Sunday, February 23, 2020


Maybe this time . . .

The 2020 National Football League season for the Browns is loaded with question marks, most of them stemming from a virtually brand new coaching staff.

For the umpteenth time in the last two decades, the Browns enter a season not knowing what to expect because philosophies are different, coaching styles are different and talent evaluation is different.

Pre-season interviews by the new staff with the existing roster go just so far. It’s what follows when the pads go on that eventually ferrets out the direction in which the club heads. It’s a feeling-out process that takes time.

The Cleveland media received a taste of what to except this season when the Browns trotted out the club’s three coordinators – two newbies and one returnee – a few days ago.

Joe Woods brings Ohio-based coaching chops and a terrific job last season with the San Francisco 49ers to a Cleveland defense badly in need of a personality.

Alex Van Pelt brings a steady hand and valuable teaching experience to an offense and a quarterback, in particular, badly in need of a sense of stability and order that was AWOL last season.

Mike Priefer, who improved the special teams’ performance immeasurably last season, looks for more consistency from his sophomore-season kicking tandem in addition to finding a return specialist who can give the offense better field position.

Woods, who coached at Muskingum College and Kent State University on his way to the NFL, is coming off a season where he was a major contributor to the 49ers’ march to the Super Bowl.

While Niners defensive coordinator Robert Saleh gained most of the credit for the club’s resurgence on that side of the football last season, it was Woods’ efforts as secondary coach that stuck out in his only season with them.

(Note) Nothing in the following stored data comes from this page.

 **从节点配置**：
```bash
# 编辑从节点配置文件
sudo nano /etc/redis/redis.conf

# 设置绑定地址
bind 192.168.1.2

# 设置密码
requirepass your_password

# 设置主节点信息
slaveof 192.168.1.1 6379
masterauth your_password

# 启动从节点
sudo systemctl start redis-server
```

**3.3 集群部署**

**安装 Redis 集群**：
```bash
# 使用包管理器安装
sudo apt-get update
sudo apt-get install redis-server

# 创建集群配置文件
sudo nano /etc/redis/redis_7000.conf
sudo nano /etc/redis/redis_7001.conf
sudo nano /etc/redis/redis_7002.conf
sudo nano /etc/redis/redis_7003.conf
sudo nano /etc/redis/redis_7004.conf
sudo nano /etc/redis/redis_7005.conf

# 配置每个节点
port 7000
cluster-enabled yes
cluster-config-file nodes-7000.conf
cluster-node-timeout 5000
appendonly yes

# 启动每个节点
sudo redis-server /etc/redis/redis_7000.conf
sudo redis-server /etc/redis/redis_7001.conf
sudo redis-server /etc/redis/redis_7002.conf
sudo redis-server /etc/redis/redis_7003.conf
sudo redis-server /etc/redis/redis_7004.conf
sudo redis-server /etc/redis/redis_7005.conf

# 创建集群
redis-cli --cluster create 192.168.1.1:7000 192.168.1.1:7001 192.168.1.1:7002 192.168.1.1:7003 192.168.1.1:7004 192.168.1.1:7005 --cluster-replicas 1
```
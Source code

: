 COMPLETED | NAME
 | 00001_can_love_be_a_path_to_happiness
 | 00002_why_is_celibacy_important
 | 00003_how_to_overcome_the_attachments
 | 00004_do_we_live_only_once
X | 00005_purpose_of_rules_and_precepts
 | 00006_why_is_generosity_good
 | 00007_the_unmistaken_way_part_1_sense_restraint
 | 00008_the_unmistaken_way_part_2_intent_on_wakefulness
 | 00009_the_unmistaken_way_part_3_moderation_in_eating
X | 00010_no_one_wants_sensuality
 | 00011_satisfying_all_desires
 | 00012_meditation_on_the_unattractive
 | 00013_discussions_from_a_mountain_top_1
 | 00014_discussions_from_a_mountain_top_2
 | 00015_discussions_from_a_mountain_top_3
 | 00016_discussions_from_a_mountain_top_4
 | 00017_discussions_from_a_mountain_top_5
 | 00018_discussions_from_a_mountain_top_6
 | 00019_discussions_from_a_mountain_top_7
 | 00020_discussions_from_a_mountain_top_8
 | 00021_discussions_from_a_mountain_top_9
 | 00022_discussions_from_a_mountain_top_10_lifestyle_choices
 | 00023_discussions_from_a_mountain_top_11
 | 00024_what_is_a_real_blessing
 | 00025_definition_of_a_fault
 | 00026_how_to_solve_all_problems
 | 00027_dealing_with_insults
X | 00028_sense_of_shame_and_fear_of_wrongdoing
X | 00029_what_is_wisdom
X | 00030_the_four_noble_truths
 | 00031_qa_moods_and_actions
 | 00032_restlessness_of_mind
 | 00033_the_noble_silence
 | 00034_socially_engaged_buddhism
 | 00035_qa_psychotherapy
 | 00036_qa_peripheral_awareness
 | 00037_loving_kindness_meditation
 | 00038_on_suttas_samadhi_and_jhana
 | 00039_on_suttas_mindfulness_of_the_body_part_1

The Niners picked off only two passes and created just seven overall turnovers in the entire 2018 season. Last season, they pilfered 12 passes and recovered 15 fumbles, improving a -25 turnover ratio in 2018 to +4 a year later. That, in addition to an offense that rarely turned the ball over, is why they went to the Super Bowl.

The key positions on defense, Woods pointed out, are “rushers and cover guys.” Not exactly new, but he said he likes to add wrinkles to what he shows opposing offenses.

“I want to make sure I give offenses a lot of the same looks, but play different coverages and make them figure it out at the line of scrimmage,” he said. In other words, show one thing and morph into something entirely different at the snap.

In order to properly pull off the disguised looks, Woods needs the proper personnel. There is no guarantee, though, the front office will be able to provide that kind of personnel.

It will be interesting to see how he adapts to the personnel he is given. A lot of coaches fail when attempting to cater to the talents of their players, choosing instead to force-feed something at which they don’t excel.

One thing Woods will emphasize is ownership of the football. “It’s all about the ball,” he said. “What we do, what they do on offense, what we do on defense, it’s all about the ball. We have to find ways to take it away.

“We will show (the players) the tape so they know how to do it and then it is drilled into practice and getting the guys to run to the ball. You can’t create turnovers if you’re not running to the ball.”

Last season, the Browns under defensive chief Steve Wilks produced just 20 takeaways (14 interceptions). The year before under Gregg Williams, that defense got the ball back 32 times (17 picks).

It appears the aggression fans wanted last season is on its way back with Woods. Every indication also points to him being in total control of that side of the football.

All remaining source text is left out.